INPUT RECORDS:
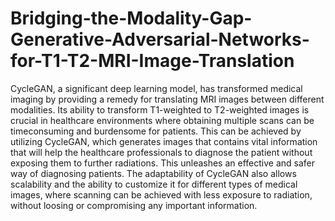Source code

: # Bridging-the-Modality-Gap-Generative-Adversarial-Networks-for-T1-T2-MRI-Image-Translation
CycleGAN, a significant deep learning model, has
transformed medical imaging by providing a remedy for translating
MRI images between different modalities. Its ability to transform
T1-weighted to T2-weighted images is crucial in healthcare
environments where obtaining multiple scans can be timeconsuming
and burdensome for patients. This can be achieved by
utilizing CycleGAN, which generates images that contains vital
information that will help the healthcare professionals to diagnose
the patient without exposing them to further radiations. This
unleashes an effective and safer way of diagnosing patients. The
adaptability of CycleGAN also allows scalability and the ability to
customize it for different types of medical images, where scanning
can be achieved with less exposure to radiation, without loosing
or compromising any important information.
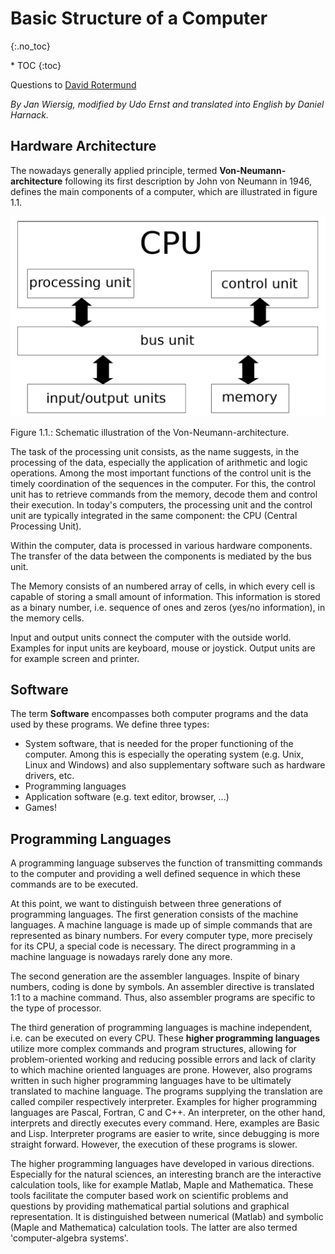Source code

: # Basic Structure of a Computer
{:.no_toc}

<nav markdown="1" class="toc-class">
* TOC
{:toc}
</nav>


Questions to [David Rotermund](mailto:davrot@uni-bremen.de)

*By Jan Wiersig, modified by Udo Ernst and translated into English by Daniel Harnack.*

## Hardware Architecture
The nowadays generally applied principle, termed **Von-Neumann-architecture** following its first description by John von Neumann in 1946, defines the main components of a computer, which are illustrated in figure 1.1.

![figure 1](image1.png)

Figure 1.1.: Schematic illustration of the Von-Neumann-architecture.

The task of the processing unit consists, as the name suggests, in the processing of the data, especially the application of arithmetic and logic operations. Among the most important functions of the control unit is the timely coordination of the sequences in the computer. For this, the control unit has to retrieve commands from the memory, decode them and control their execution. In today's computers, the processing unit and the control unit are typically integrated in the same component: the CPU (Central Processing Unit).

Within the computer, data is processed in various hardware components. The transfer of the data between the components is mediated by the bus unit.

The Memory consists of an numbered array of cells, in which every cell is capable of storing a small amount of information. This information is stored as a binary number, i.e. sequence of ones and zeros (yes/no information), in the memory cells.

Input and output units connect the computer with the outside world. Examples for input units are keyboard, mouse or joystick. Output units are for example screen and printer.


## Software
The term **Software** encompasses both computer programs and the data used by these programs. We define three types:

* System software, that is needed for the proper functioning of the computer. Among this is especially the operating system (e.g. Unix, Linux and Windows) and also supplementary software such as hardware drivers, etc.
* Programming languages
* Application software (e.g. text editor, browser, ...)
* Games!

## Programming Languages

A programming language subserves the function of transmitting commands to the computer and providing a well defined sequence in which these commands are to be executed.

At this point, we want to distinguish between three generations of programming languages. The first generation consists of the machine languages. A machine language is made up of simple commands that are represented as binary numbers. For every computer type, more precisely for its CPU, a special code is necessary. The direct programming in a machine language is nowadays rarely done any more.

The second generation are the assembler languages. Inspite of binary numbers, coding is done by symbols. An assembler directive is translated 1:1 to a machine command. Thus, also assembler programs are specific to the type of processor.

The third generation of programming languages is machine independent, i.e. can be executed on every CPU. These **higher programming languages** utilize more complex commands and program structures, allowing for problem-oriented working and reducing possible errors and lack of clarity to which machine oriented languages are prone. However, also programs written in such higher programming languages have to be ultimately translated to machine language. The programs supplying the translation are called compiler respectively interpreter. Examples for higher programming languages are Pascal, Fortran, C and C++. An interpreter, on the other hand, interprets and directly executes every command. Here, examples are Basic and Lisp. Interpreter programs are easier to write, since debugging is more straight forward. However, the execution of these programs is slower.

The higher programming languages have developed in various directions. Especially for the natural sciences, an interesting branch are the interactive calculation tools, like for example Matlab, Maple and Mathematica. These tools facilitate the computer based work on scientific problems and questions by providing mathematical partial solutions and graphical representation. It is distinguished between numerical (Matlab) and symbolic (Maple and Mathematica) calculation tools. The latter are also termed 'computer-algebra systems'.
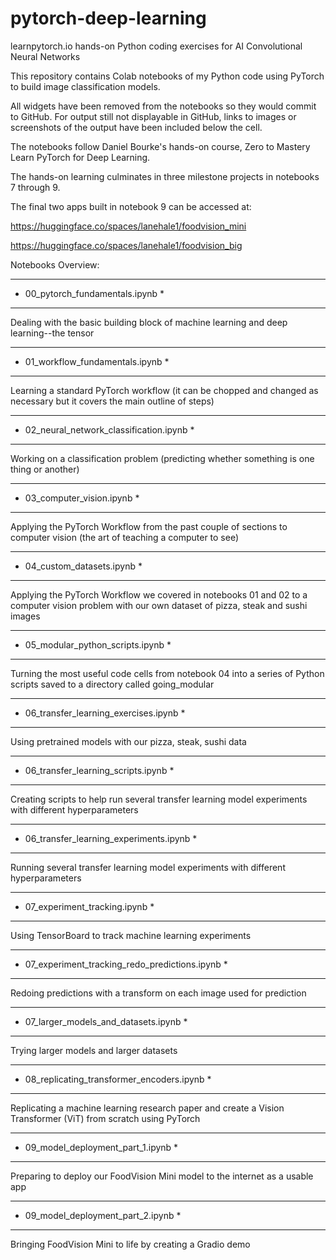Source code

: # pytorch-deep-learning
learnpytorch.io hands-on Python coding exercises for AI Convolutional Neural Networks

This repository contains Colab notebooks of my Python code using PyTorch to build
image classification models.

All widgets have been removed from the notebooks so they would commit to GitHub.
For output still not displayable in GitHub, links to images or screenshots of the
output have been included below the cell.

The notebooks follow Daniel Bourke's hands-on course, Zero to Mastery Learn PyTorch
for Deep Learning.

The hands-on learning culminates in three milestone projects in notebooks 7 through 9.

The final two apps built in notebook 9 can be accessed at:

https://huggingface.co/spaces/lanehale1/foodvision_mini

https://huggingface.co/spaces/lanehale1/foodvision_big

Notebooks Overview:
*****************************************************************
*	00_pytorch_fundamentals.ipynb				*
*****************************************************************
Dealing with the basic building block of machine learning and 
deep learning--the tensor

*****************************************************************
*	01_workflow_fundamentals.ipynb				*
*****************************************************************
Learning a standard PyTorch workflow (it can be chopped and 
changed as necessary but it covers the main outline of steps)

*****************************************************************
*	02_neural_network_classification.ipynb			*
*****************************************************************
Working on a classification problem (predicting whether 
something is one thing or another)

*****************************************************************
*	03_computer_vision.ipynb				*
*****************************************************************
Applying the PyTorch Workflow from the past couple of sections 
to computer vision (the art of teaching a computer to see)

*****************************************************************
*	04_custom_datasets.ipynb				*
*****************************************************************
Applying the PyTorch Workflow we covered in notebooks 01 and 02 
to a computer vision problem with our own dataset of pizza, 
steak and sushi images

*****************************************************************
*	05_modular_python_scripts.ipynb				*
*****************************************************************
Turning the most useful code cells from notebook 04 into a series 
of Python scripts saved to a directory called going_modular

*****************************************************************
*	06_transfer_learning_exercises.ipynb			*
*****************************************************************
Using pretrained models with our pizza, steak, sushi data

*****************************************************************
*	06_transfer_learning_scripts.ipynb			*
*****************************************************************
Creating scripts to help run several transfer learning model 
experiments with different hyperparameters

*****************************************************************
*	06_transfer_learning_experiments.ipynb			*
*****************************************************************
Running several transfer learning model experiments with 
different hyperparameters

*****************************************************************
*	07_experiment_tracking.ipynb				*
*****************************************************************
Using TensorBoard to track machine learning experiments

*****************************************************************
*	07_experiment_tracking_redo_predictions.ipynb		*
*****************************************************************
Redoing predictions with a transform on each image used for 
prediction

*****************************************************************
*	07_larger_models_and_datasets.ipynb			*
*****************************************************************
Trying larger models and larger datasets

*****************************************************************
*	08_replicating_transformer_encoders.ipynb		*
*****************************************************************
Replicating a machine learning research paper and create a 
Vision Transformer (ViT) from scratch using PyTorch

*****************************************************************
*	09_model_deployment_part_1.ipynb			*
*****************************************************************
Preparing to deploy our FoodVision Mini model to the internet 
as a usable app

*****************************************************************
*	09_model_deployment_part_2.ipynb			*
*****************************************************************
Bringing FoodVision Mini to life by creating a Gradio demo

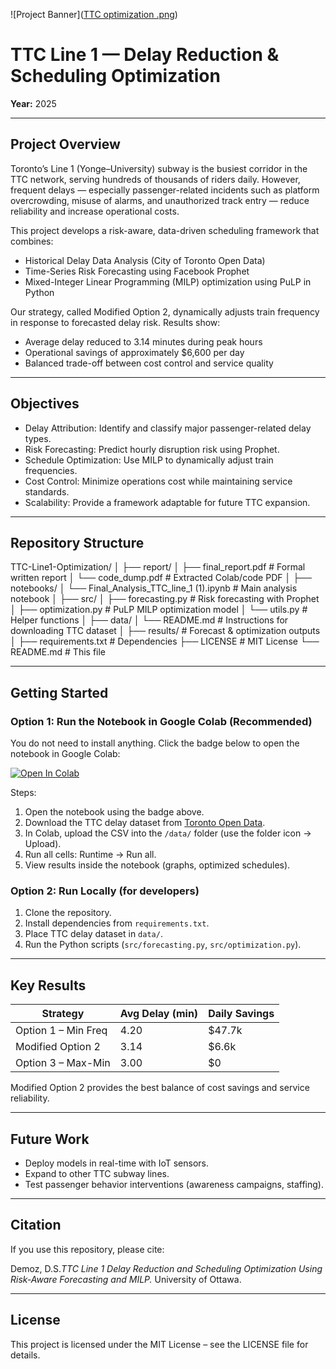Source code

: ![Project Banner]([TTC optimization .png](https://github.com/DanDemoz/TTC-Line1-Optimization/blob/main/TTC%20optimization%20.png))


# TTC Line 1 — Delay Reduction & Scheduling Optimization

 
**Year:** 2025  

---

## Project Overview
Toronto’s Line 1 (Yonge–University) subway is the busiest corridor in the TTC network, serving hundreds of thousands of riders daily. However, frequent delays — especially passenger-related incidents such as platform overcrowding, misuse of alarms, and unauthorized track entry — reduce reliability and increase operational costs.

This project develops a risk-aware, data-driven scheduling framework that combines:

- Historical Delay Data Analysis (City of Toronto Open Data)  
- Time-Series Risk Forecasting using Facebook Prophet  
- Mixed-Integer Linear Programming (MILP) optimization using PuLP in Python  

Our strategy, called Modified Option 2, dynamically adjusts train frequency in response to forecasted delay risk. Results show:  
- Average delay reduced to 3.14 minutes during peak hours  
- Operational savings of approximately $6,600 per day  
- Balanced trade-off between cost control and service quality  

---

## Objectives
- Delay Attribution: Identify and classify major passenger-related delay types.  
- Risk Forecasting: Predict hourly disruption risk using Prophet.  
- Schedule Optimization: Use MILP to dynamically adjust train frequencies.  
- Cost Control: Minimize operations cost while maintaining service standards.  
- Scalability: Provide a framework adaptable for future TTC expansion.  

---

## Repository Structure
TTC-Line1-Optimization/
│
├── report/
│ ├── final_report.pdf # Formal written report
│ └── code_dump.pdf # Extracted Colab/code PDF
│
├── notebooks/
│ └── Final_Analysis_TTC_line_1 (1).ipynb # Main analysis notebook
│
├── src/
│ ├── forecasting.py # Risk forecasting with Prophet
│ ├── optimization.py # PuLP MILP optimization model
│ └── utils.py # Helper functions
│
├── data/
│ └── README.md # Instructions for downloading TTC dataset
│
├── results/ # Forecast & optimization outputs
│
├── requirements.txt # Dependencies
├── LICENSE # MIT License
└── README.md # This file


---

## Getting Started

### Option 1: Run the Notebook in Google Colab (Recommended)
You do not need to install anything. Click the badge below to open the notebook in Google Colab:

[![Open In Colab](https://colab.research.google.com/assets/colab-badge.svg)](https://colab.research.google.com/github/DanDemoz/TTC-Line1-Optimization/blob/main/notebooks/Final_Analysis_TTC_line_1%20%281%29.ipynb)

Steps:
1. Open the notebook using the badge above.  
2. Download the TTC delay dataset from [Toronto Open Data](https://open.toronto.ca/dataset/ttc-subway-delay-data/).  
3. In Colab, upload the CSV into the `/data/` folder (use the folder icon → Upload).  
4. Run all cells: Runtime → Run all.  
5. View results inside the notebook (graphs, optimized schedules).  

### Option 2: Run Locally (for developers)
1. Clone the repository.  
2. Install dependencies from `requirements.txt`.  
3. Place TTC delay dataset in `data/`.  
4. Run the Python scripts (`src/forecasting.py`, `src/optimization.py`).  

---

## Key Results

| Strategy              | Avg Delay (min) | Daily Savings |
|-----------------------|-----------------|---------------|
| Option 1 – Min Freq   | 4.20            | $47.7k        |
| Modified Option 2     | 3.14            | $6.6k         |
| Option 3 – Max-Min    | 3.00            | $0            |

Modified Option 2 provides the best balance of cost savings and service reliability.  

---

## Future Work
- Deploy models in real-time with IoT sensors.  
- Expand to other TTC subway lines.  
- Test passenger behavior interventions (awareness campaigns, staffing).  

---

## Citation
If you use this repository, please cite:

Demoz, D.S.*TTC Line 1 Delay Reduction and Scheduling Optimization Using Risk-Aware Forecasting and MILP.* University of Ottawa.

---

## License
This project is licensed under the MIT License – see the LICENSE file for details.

WORK INSTRUCTION: Pull out each line of the listing that holds the string "programs".

SOLUTION FOR THIS PROBLEM:
The term **Software** encompasses both computer programs and the data used by these programs. We define three types:
The second generation are the assembler languages. Inspite of binary numbers, coding is done by symbols. An assembler directive is translated 1:1 to a machine command. Thus, also assembler programs are specific to the type of processor.
The third generation of programming languages is machine independent, i.e. can be executed on every CPU. These **higher programming languages** utilize more complex commands and program structures, allowing for problem-oriented working and reducing possible errors and lack of clarity to which machine oriented languages are prone. However, also programs written in such higher programming languages have to be ultimately translated to machine language. The programs supplying the translation are called compiler respectively interpreter. Examples for higher programming languages are Pascal, Fortran, C and C++. An interpreter, on the other hand, interprets and directly executes every command. Here, examples are Basic and Lisp. Interpreter programs are easier to write, since debugging is more straight forward. However, the execution of these programs is slower.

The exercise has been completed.